> [Work task]:
Restate word for word the section of the entries that opens at the line containing "[: kriit] ." and closes at the line containing "idea's reproduction requires", both lines kept, pictures dropped.

+++ Extracted information

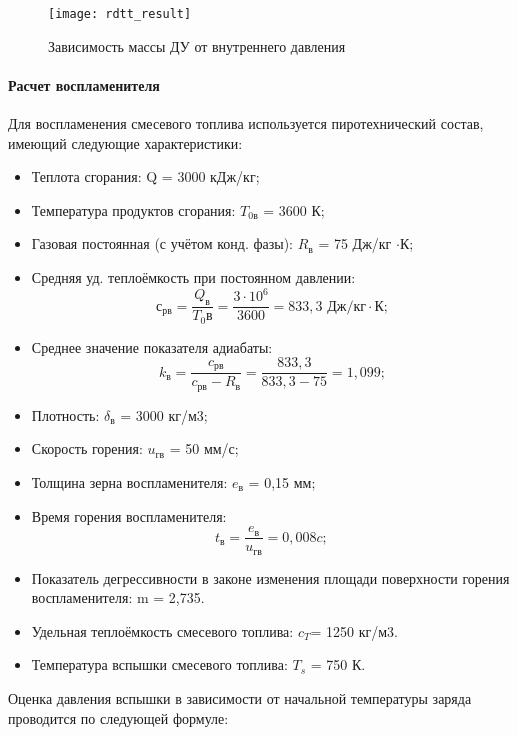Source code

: \begin{figure}[h]
\begin{center}
    \texttt{[image: rdtt\_result]}
    \caption{Зависимость массы ДУ от внутреннего давления}
    \label{fig:rdtt_result}
\end{center}
\end{figure}




\paragraph{Расчет воспламенителя}

Для воспламенения смесевого топлива используется пиротехнический состав, имеющий следующие характеристики:
\begin{itemize}
	\item Теплота сгорания:					Q = 3000 кДж/кг;
	\item Температура продуктов сгорания:			$T_\text{0в}$ = 3600 К;
	\item Газовая постоянная (с учётом конд. фазы):	$R_\text{в}$ = 75 Дж/кг $\cdot $К;

	\item Средняя уд. теплоёмкость при постоянном давлении:
$$с_\text{рв}= \frac{Q_\text{в}}{T_0в} = \frac{3 \cdot 10^6}{3600} = 833,3 \text{ Дж/кг}\cdot \text{К;}$$

	\item Среднее значение показателя адиабаты:
$$k_\text{в}= \dfrac{c_\text{рв}} {c_\text{рв}-R_\text{в}} = \frac{833,3}{833,3-75}=1,099 \text{;}$$

	\item Плотность:							$\delta_\text{в}$ = 3000 кг/м3;
	\item Скорость горения:				$	u_\text{гв}$ = 50 мм/с;
	\item Толщина зерна воспламенителя:			$e_\text{в}$ = 0,15 мм;
	\item Время горения воспламенителя:
$$t_\text{в}=\frac{e_\text{в}}{u_\text{гв}} =0,008 c;$$

	\item Показатель дегрессивности в законе изменения площади поверхности горения воспламенителя: 		m = 2,735.
	\item Удельная теплоёмкость смесевого топлива:	$c_T $= 1250 кг/м3.
	\item Температура вспышки смесевого топлива:	$T_s $ = 750 К.
\end{itemize}

Оценка давления вспышки в зависимости от начальной температуры заряда проводится по следующей формуле:

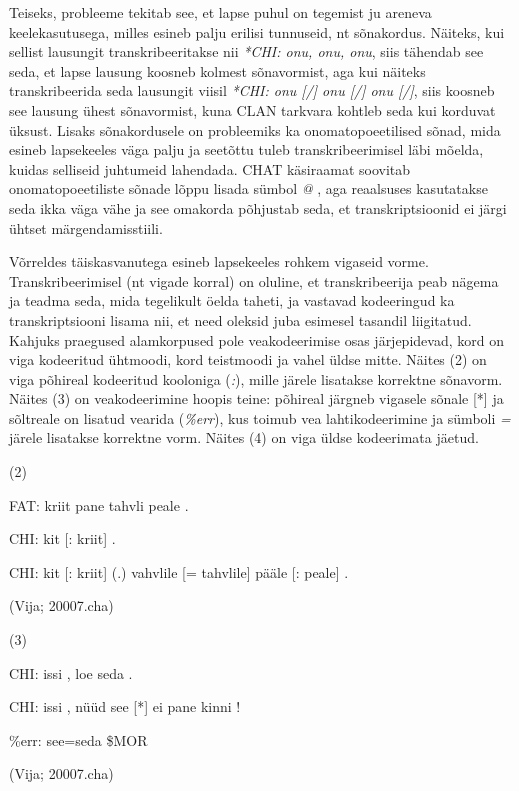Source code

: \documentclass[12pt]{article}
\begin{document}
Teiseks, probleeme tekitab see, et lapse puhul on tegemist ju areneva keelekasutusega, milles esineb palju erilisi tunnuseid, nt sõnakordus. Näiteks, kui sellist lausungit transkribeeritakse nii \emph{*CHI: onu, onu, onu}, siis tähendab see seda, et lapse lausung koosneb kolmest sõnavormist, aga kui näiteks transkribeerida seda lausungit viisil \emph{*CHI: onu [/] onu [/] onu [/]}, siis koosneb see lausung ühest sõnavormist, kuna CLAN tarkvara kohtleb seda kui korduvat üksust. Lisaks sõnakordusele on probleemiks ka onomatopoeetilised sõnad, mida esineb lapsekeeles väga palju ja seetõttu tuleb transkribeerimisel läbi mõelda, kuidas selliseid juhtumeid lahendada. CHAT käsiraamat soovitab onomatopoeetiliste sõnade lõppu lisada sümbol \emph{@} \citep[72--73]{Argus2007}, aga reaalsuses kasutatakse seda ikka väga vähe ja see omakorda põhjustab seda, et transkriptsioonid ei järgi ühtset märgendamisstiili.

Võrreldes täiskasvanutega esineb lapsekeeles rohkem vigaseid vorme. Transkribeerimisel (nt vigade korral) on oluline, et transkribeerija peab nägema ja teadma seda, mida tegelikult öelda taheti, ja vastavad kodeeringud ka transkriptsiooni lisama nii, et need oleksid juba esimesel tasandil liigitatud. \citep[74]{Argus2007} Kahjuks praegused alamkorpused pole veakodeerimise osas järjepidevad, kord on viga kodeeritud ühtmoodi, kord teistmoodi ja vahel üldse mitte. Näites (2) on viga põhireal kodeeritud kooloniga (\emph{:}), mille järele lisatakse korrektne sõnavorm. Näites (3) on veakodeerimine hoopis teine: põhireal järgneb vigasele sõnale [*] ja sõltreale on lisatud vearida (\emph{\%err}), kus  toimub vea lahtikodeerimine ja sümboli \emph{=} järele lisatakse korrektne vorm. Näites (4) on viga üldse kodeerimata jäetud.
\hfill

(2)
\begin{description}
    \item*FAT: kriit pane tahvli peale .
    \item*CHI: kit [: kriit] .
    \item*CHI: kit [: kriit] (.) vahvlile [= tahvlile] pääle [: peale] .
    \item(Vija; 20007.cha)
\end{description}
\hfill

(3)
\begin{description}
    \item*CHI: issi , loe seda .
    \item*CHI: issi , nüüd see [*] ei pane kinni !
    \item\%err: see=seda \$MOR
    \item(Vija; 20007.cha)
\end{description}
\hfill
\end{document}
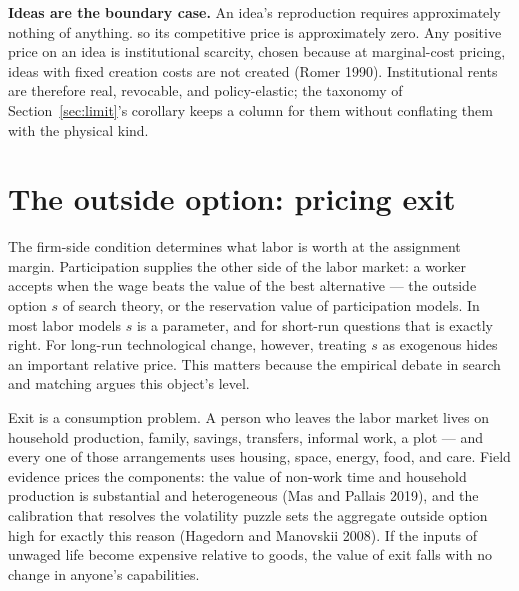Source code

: \documentclass[12pt]{article}
\theoremstyle{plain}
\begin{document}
\textbf{Ideas are the boundary case.} An idea's reproduction requires
approximately nothing of anything. so its competitive price is approximately zero. Any positive
price on an idea is institutional scarcity, chosen because at marginal-cost
pricing, ideas with fixed creation costs are not created (Romer 1990).
Institutional rents are therefore real, revocable, and policy-elastic; the
taxonomy of Section~\ref{sec:limit}'s corollary keeps a column for them
without conflating them with the physical kind.

\section{The outside option: pricing exit}\label{sec:floor}

The firm-side condition determines what labor is worth at the assignment margin.
Participation supplies the other side of the labor market: a worker accepts when
the wage beats the value of the best alternative --- the outside option $s$ of
search theory, or the reservation value of participation models. In most labor
models $s$ is a parameter, and for short-run questions that is exactly right.
For long-run technological change, however, treating $s$ as exogenous hides an important relative price. This matters because the empirical debate in search and matching argues this object's level.

Exit is a consumption problem. A person who leaves the labor market lives on
household production, family, savings, transfers, informal work, a plot --- and
every one of those arrangements uses housing, space, energy, food, and care.
Field evidence prices the components: the value of non-work time and household
production is substantial and heterogeneous (Mas and Pallais 2019), and the
calibration that resolves the volatility puzzle sets the aggregate outside
option high for exactly this reason (Hagedorn and Manovskii 2008). If the inputs
of unwaged life become expensive relative to goods, the value of exit falls with
no change in anyone's capabilities.
\end{document}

++++++

> [Response]:
    \item*CHI: kit [: kriit] .
    \item*CHI: kit [: kriit] (.) vahvlile [= tahvlile] pääle [: peale] .
    \item(Vija; 20007.cha)
\end{description}
\hfill

(3)
\begin{description}
    \item*CHI: issi , loe seda .
    \item*CHI: issi , nüüd see [*] ei pane kinni !
    \item\%err: see=seda \$MOR
    \item(Vija; 20007.cha)
\end{description}
\hfill
\end{document}
Source code

: \documentclass[12pt]{article}
\theoremstyle{plain}
\begin{document}
\textbf{Ideas are the boundary case.} An idea's reproduction requires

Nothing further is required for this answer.